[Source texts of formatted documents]
+ + + + +
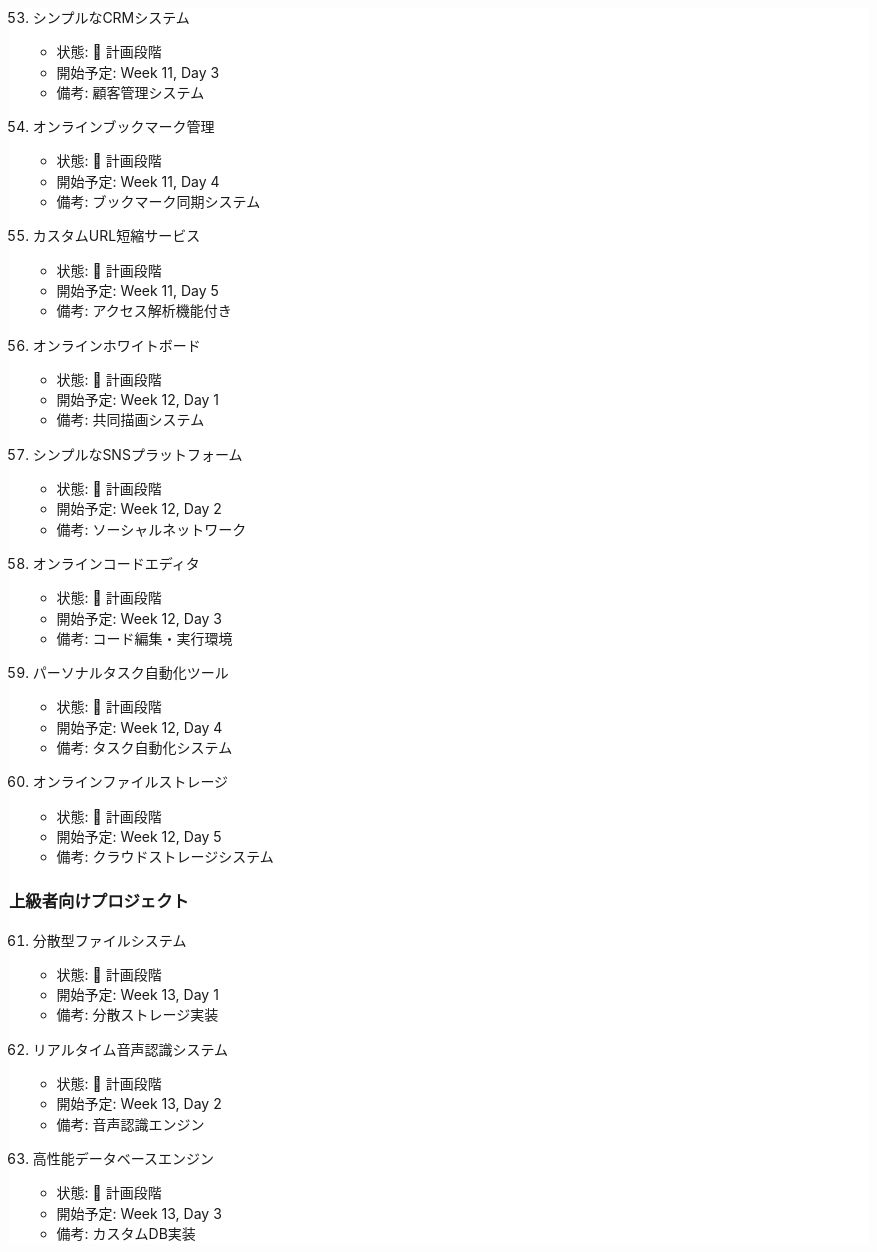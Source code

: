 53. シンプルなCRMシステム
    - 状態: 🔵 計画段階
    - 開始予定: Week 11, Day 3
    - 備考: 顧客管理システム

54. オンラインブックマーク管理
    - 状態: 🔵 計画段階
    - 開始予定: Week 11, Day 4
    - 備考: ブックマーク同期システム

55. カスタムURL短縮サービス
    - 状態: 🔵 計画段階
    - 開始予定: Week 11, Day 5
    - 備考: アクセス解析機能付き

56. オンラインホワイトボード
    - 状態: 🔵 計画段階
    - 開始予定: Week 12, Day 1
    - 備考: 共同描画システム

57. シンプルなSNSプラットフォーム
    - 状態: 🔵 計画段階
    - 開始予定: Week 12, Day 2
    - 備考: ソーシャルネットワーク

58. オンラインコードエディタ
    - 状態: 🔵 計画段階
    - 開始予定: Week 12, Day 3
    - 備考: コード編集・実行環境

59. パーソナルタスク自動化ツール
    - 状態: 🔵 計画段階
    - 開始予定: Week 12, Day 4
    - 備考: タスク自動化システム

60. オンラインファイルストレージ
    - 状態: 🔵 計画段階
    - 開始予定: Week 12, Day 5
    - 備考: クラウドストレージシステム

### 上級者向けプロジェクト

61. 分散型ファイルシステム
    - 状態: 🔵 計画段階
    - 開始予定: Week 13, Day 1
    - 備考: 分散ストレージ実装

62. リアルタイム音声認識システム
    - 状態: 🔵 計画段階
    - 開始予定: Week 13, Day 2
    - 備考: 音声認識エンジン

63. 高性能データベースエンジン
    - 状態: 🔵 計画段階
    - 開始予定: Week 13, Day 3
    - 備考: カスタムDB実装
+ + + + +
# YOUR TASK:
Write out, word for word, every line from the one containing "56. オンラインホワイトボード" through the last line of the records above.

# SOLUTION TO THE PROBLEM:
56. オンラインホワイトボード
    - 状態: 🔵 計画段階
    - 開始予定: Week 12, Day 1
    - 備考: 共同描画システム

57. シンプルなSNSプラットフォーム
    - 状態: 🔵 計画段階
    - 開始予定: Week 12, Day 2
    - 備考: ソーシャルネットワーク

58. オンラインコードエディタ
    - 状態: 🔵 計画段階
    - 開始予定: Week 12, Day 3
    - 備考: コード編集・実行環境

59. パーソナルタスク自動化ツール
    - 状態: 🔵 計画段階
    - 開始予定: Week 12, Day 4
    - 備考: タスク自動化システム

60. オンラインファイルストレージ
    - 状態: 🔵 計画段階
    - 開始予定: Week 12, Day 5
    - 備考: クラウドストレージシステム

### 上級者向けプロジェクト

61. 分散型ファイルシステム
    - 状態: 🔵 計画段階
    - 開始予定: Week 13, Day 1
    - 備考: 分散ストレージ実装

62. リアルタイム音声認識システム
    - 状態: 🔵 計画段階
    - 開始予定: Week 13, Day 2
    - 備考: 音声認識エンジン

63. 高性能データベースエンジン
    - 状態: 🔵 計画段階
    - 開始予定: Week 13, Day 3
    - 備考: カスタムDB実装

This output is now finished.